Deity
Deities are not merely powerful individuals, but conceptual beings, birthed from the essence of the world's primal forces—fire, frost, storm, death, moonlight, rot, and more. They are sentient embodiments of elemental, emotional, or metaphysical truths. Whether worshipped by mortals or feared as lurking powers, deities exist both within and beyond the physical world, straddling the line between entity and idea.
Their influence stretches across both the Wildlands and Shadowed Lands, though their forms, temperaments, and domains vary greatly depending on the region, culture, and spiritual philosophies.
No unified creation myth explains the origin of all deities. Some are said to have formed from the first natural forces—storms crashing against stone, fire erupting from the earth’s core, or the first death whispered into the void. Others are believed to have ascended from mortal beings, so revered or powerful they transcended flesh and became symbols incarnate.
Some scholars classify them into:
- Primordial Deities – born from nature’s earliest chaos (e.g., Pale Coil, Sky-Father)
- Ascended Deities – powerful mortals who became divine through artifact, worship, or arcane ritual (e.g., possibly Velkarin, or Seeress Emberfrost’s future path)

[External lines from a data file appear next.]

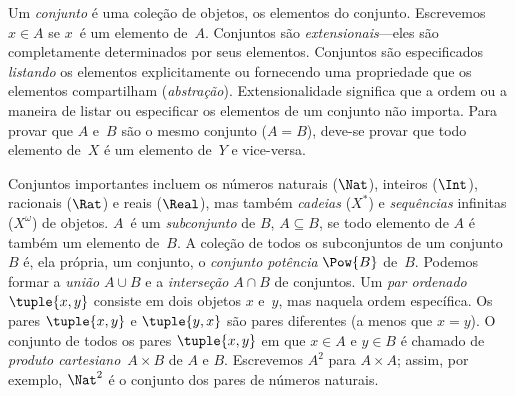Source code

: Um \emph{conjunto} é uma coleção de objetos, os elementos do conjunto.
Escrevemos $x \in A$ se $x$~é um elemento de~$A$. Conjuntos são
\emph{extensionais}---eles são completamente determinados por seus
elementos. Conjuntos são especificados \emph{listando} os elementos
explicitamente ou fornecendo uma propriedade que os elementos
compartilham (\emph{abstração}). Extensionalidade significa que a ordem
ou a maneira de listar ou especificar os elementos de um conjunto não
importa. Para provar que $A$ e~$B$ são o mesmo conjunto ($A = B$),
deve-se provar que todo elemento de~$X$ é um elemento de~$Y$ e
vice-versa.

Conjuntos importantes incluem os números naturais ($\Nat$), inteiros
($\Int$), racionais ($\Rat$) e reais ($\Real$), mas também
\emph{cadeias} ($X^*$) e \emph{sequências} infinitas ($X^\omega$) de
objetos. $A$~é um \emph{subconjunto} de $B$, $A \subseteq B$, se todo
elemento de $A$ é também um elemento de~$B$. A coleção de todos os
subconjuntos de um conjunto~$B$ é, ela própria, um conjunto, o
\emph{conjunto potência} $\Pow{B}$ de~$B$. Podemos formar a
\emph{união} $A \cup B$ e a \emph{interseção} $A \cap B$ de conjuntos.
Um \emph{par ordenado} $\tuple{x, y}$ consiste em dois objetos $x$
e~$y$, mas naquela ordem específica. Os pares $\tuple{x, y}$ e
$\tuple{y, x}$ são pares diferentes (a menos que $x = y$). O conjunto de
todos os pares $\tuple{x, y}$ em que $x \in A$ e $y \in B$ é chamado de
\emph{produto cartesiano}~$A \times B$ de $A$ e $B$. Escrevemos $A^2$
para $A \times A$; assim, por exemplo, $\Nat^2$ é o conjunto dos pares
de números naturais.

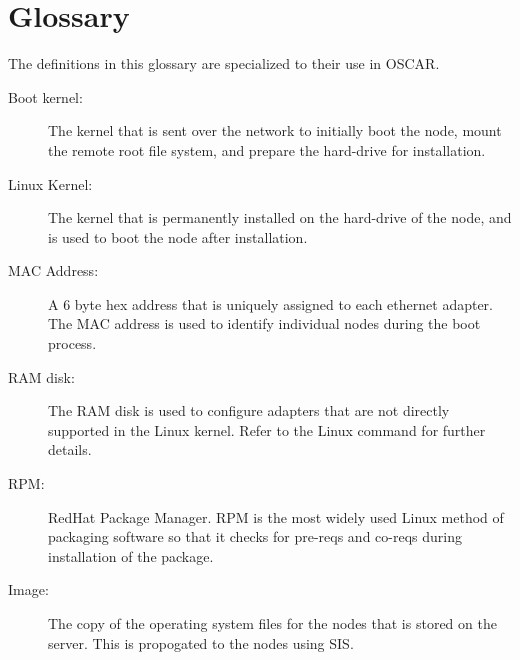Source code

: \documentclass[letterpaper,11pt]{article}
\begin{document}
\section*{Glossary}
The definitions in this glossary are specialized to their use in
OSCAR.
\begin{description}
        \item[Boot kernel:] The kernel that is sent over the network to
        initially boot the node, mount the remote root file system, and
        prepare the hard-drive for installation.

        \item[Linux Kernel:] The kernel that is permanently installed on
        the hard-drive of the node, and is used to boot the node after
        installation.

        \item[MAC Address:] A 6 byte hex address that is uniquely assigned
        to each ethernet adapter.  The MAC address is used to identify
        individual nodes during the boot process.

        \item[RAM disk:] The RAM disk is used to configure adapters that
        are not directly supported in the Linux kernel.  Refer to the
        Linux  command for further details.

        \item[RPM:] RedHat Package Manager.  RPM is the most widely used
        Linux method of packaging software so that it checks for pre-reqs
        and co-reqs during installation of the package.

        \item[Image:] The copy of the operating system files for the nodes
        that is stored on the server. This is propogated to the nodes using
        SIS.
\end{description}
\end{document}
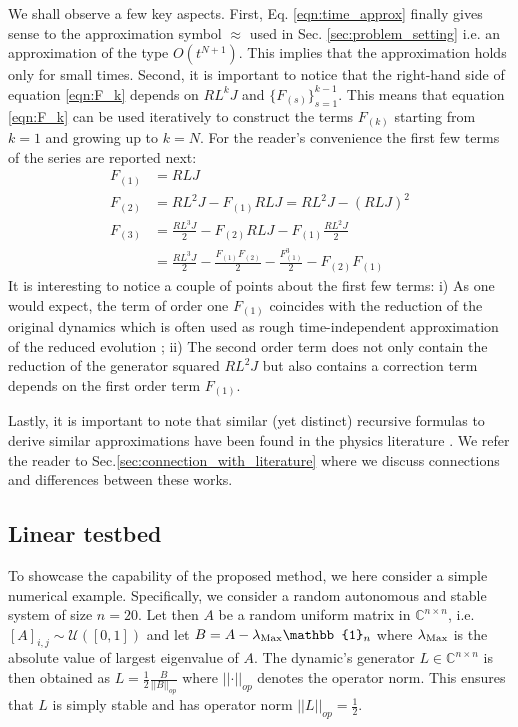 \documentclass[twocolumn]{autart}    %
\newcommand{\Uc}{\mathcal{U}}
\newcommand{\Cb}{\mathbb{C}}
\newcommand{\um}{\frac{1}{2}}
\newcommand{\one}{\mathbb{1}}
\newcommand{\norm}[1]{\left|\left| #1 \right|\right|}
\begin{document}
We shall observe a few key aspects. 
First, Eq. \eqref{eqn:time_approx} finally gives sense to the approximation symbol $\approx$ used in Sec. \ref{sec:problem_setting} i.e. an approximation of the type $O(t^{N+1})$. This implies that the approximation holds only for small times. 
Second, it is important to notice that the right-hand side of equation \eqref{eqn:F_k} depends on $RL^{k}J$ and $\{F_{(s)}\}_{s=1}^{k-1}$. This means that equation \eqref{eqn:F_k} can be used iteratively to construct the terms $F_{(k)}$ starting from $k=1$ and growing up to $k=N$. 
For the reader's convenience the first few terms of the series are reported next:
\begin{align*}
    F_{(1)} &= RLJ\\
    F_{(2)} &= RL^2J - F_{(1)}RLJ = RL^2J - (RLJ)^2\\
    F_{(3)} &= \frac{RL^3J}{2} - F_{(2)}RLJ - F_{(1)}\frac{RL^2J}{2} \\
    &= \frac{RL^3J}{2} - \frac{F_{(1)}F_{(2)}}{2} - \frac{F_{(1)}^3}{2} - F_{(2)}F_{(1)}
\end{align*}
It is interesting to notice a couple of points about the first few terms: i) As one would expect, the term of order one $F_{(1)}$ coincides with the reduction of the original dynamics which is often used as rough time-independent approximation of the reduced evolution \cite{antoulas}; ii) The second order term does not only contain the reduction of the generator squared $RL^2J$ but also contains a correction term depends on the first order term $F_{(1)}$.  


Lastly, it is important to note that similar (yet distinct) recursive formulas to derive similar approximations have been found in the physics literature \cite{nestmann2019time,cerrillo2014non,cygorek2025timenonlocalversustimelocallongtime,gasbarri2018recursive}.  We refer the reader to Sec.\ref{sec:connection_with_literature} where we discuss connections and differences between these works.

\subsection{Linear testbed}
\label{sec:linear_testbed}

To showcase the capability of the proposed method, we here consider a simple numerical example.  
Specifically, we consider a random autonomous and stable system of size $n=20$. 
Let then $A$ be a random uniform matrix in $\Cb^{n\times n}$, i.e. $[A]_{i,j}\sim\Uc([0,1])$ and let $B = A - \lambda_{\rm Max} \one_{n}$ where $\lambda_{\rm Max}$ is the absolute value of largest eigenvalue of $A$. 
The dynamic's generator $L\in\Cb^{n\times n}$ is then obtained as $L = \frac{1}{2}\frac{B}{\norm{B}_{op}}$ where $\norm{\cdot}_{op}$ denotes the operator norm.
This ensures that $L$ is simply stable and has operator norm $\norm{L}_{op}=\um$. 
\end{document}
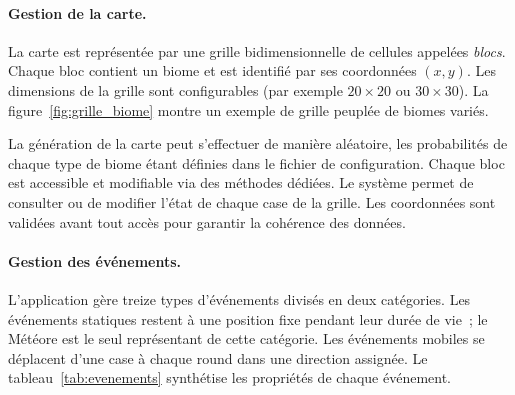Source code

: \paragraph{Gestion de la carte.}
La carte est représentée par une grille bidimensionnelle de cellules appelées
\emph{blocs}. Chaque bloc contient un biome et est identifié par ses coordonnées
$(x, y)$. Les dimensions de la grille sont configurables (par exemple
$20 \times 20$ ou $30 \times 30$). La figure~\ref{fig:grille_biome} montre un
exemple de grille peuplée de biomes variés.

La génération de la carte peut s'effectuer de manière aléatoire, les probabilités
de chaque type de biome étant définies dans le fichier de configuration. Chaque bloc
est accessible et modifiable via des méthodes dédiées. Le système permet de consulter ou de modifier l'état de chaque case de la grille. Les coordonnées sont
validées avant tout accès pour garantir la cohérence des données.

\paragraph{Gestion des événements.}
L'application gère treize types d'événements divisés en deux catégories. Les
événements statiques restent à une position fixe pendant leur durée de vie~; le
Météore est le seul représentant de cette catégorie. Les événements mobiles se
déplacent d'une case à chaque round dans une direction assignée. Le
tableau~\ref{tab:evenements} synthétise les propriétés de chaque événement.

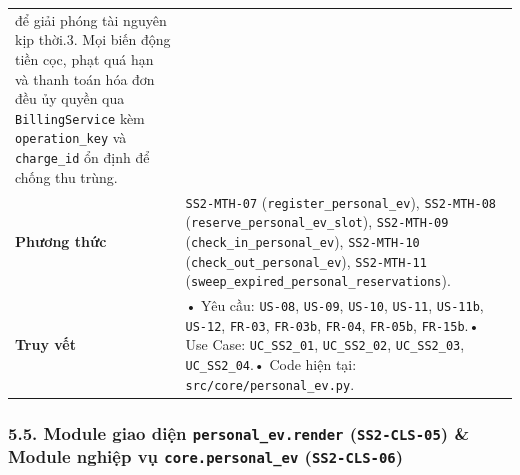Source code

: \documentclass[11pt,a4paper]{article}
\begin{document}
\begin{longtable}[]{@{}
  >{\raggedright\arraybackslash}p{}
  >{\raggedright\arraybackslash}p{}@{}}
để giải phóng tài nguyên kịp thời.3. Mọi biến động tiền cọc, phạt quá
hạn và thanh toán hóa đơn đều ủy quyền qua \texttt{BillingService} kèm
\texttt{operation\_key} và \texttt{charge\_id} ổn định để chống thu
trùng. \\
\textbf{Phương thức} & \texttt{SS2-MTH-07}
(\texttt{register\_personal\_ev}), \texttt{SS2-MTH-08}
(\texttt{reserve\_personal\_ev\_slot}), \texttt{SS2-MTH-09}
(\texttt{check\_in\_personal\_ev}), \texttt{SS2-MTH-10}
(\texttt{check\_out\_personal\_ev}), \texttt{SS2-MTH-11}
(\texttt{sweep\_expired\_personal\_reservations}). \\
\textbf{Truy vết} & • Yêu cầu: \texttt{US-08}, \texttt{US-09},
\texttt{US-10}, \texttt{US-11}, \texttt{US-11b}, \texttt{US-12},
\texttt{FR-03}, \texttt{FR-03b}, \texttt{FR-04}, \texttt{FR-05b},
\texttt{FR-15b}.• Use Case: \texttt{UC\_SS2\_01}, \texttt{UC\_SS2\_02},
\texttt{UC\_SS2\_03}, \texttt{UC\_SS2\_04}.• Code hiện tại:
\texttt{src/core/personal\_ev.py}. \\
\end{longtable}

\hypertarget{module-giao-diux1ec7n-personal_ev.render-ss2-cls-05-module-nghiux1ec7p-vux1ee5-core.personal_ev-ss2-cls-06}{%
\subsubsection{\texorpdfstring{5.5. Module giao diện
\texttt{personal\_ev.render} (\texttt{SS2-CLS-05}) \& Module nghiệp vụ
\texttt{core.personal\_ev}
(\texttt{SS2-CLS-06})}{5.5. Module giao diện personal\_ev.render (SS2-CLS-05) \& Module nghiệp vụ core.personal\_ev (SS2-CLS-06)}}\label{module-giao-diux1ec7n-personal_ev.render-ss2-cls-05-module-nghiux1ec7p-vux1ee5-core.personal_ev-ss2-cls-06}}
\end{document}
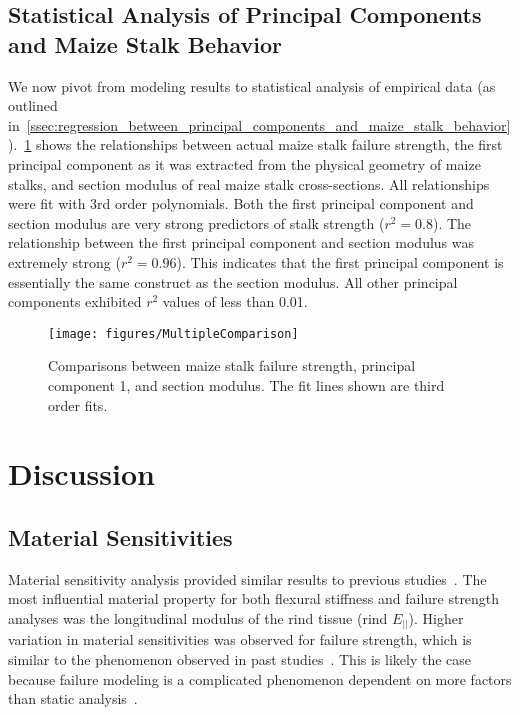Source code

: \subsection{Statistical Analysis of Principal Components and Maize Stalk Behavior}
\label{ssec:statistical_analysis_of_principal_components_and_maize_stalk_behavior}
We now pivot from modeling results to statistical analysis of empirical data (as outlined in~\cref{ssec:regression_between_principal_components_and_maize_stalk_behavior}).~\cref{fig:MultipleComparison} shows the relationships between actual maize stalk failure strength, the first principal component as it was extracted from the physical geometry of maize stalks, and section modulus of real maize stalk cross-sections. All relationships were fit with 3rd order polynomials. Both the first principal component and section modulus are very strong predictors of stalk strength (${r^{2}=0.8}$). The relationship between the first principal component and section modulus was extremely strong (${r^{2}=0.96}$). This indicates that the first principal component is essentially the same construct as the section modulus.  All other principal components  exhibited ${r^{2}}$ values of less than 0.01.

\begin{figure}[htbp]
	\centering
	\texttt{[image: figures/MultipleComparison]}
	\caption[Comparisons between maize stalk failure strength, principal component 1, and section modulus.]{Comparisons between maize stalk failure strength, principal component 1, and section modulus. The fit lines shown are third order fits.}
	\label{fig:MultipleComparison}
\end{figure}

\section{Discussion}
\label{sec:ch4_discussion}

\subsection{Material Sensitivities}
\label{ssec:material_sensitivities}
Material sensitivity analysis provided similar results to previous studies~. The most influential material property for both flexural stiffness and failure strength analyses was the longitudinal modulus of the rind tissue (rind ${E_{||}}$). Higher variation in material sensitivities was observed for failure strength, which is similar to the phenomenon observed in past studies~. This is likely the case because failure modeling is a complicated phenomenon dependent on more factors than static analysis~.

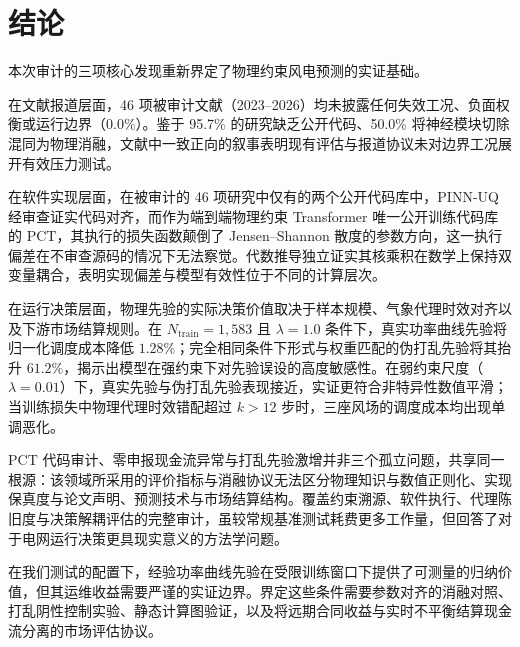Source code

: \section{结论}
\label{sec:conclusion}

本次审计的三项核心发现重新界定了物理约束风电预测的实证基础。

在文献报道层面，46 项被审计文献（2023--2026）均未披露任何失效工况、负面权衡或运行边界（0.0\%）。鉴于 95.7\% 的研究缺乏公开代码、50.0\% 将神经模块切除混同为物理消融，文献中一致正向的叙事表明现有评估与报道协议未对边界工况展开有效压力测试。

在软件实现层面，在被审计的 46 项研究中仅有的两个公开代码库中，PINN-UQ 经审查证实代码对齐，而作为端到端物理约束 Transformer 唯一公开训练代码库的 PCT，其执行的损失函数颠倒了 Jensen--Shannon 散度的参数方向，这一执行偏差在不审查源码的情况下无法察觉。代数推导独立证实其核乘积在数学上保持双变量耦合，表明实现偏差与模型有效性位于不同的计算层次。

在运行决策层面，物理先验的实际决策价值取决于样本规模、气象代理时效对齐以及下游市场结算规则。在 $N_{\text{train}}=1{,}583$ 且 $\lambda=1.0$ 条件下，真实功率曲线先验将归一化调度成本降低 $1.28\%$；完全相同条件下形式与权重匹配的伪打乱先验将其抬升 $61.2\%$，揭示出模型在强约束下对先验误设的高度敏感性。在弱约束尺度（$\lambda=0.01$）下，真实先验与伪打乱先验表现接近，实证更符合非特异性数值平滑；当训练损失中物理代理时效错配超过 $k > 12$ 步时，三座风场的调度成本均出现单调恶化。

PCT 代码审计、零申报现金流异常与打乱先验激增并非三个孤立问题，共享同一根源：该领域所采用的评价指标与消融协议无法区分物理知识与数值正则化、实现保真度与论文声明、预测技术与市场结算结构。覆盖约束溯源、软件执行、代理陈旧度与决策解耦评估的完整审计，虽较常规基准测试耗费更多工作量，但回答了对于电网运行决策更具现实意义的方法学问题。

在我们测试的配置下，经验功率曲线先验在受限训练窗口下提供了可测量的归纳价值，但其运维收益需要严谨的实证边界。界定这些条件需要参数对齐的消融对照、打乱阴性控制实验、静态计算图验证，以及将远期合同收益与实时不平衡结算现金流分离的市场评估协议。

- Constructed or Fed Deities – formed through belief, ritual, or magic (e.g., gods born in dreams, myths, or collective desire)
Basic Information
Anatomy
Deities can manifest in countless forms, often reflective of their domains:
- A god of storms may appear as a colossal titan of thunderclouds.
- A goddess of rot may be a shifting tangle of bone, vine, and decay.
- Some deities never appear in a single shape, instead arriving in dreams, omens, or phenomena (falling stars, cracking ice, voices in wind).
These forms are not truly corporeal, even when they seem physical. Many avatars are symbolic masks—vessels chosen for effect or necessity.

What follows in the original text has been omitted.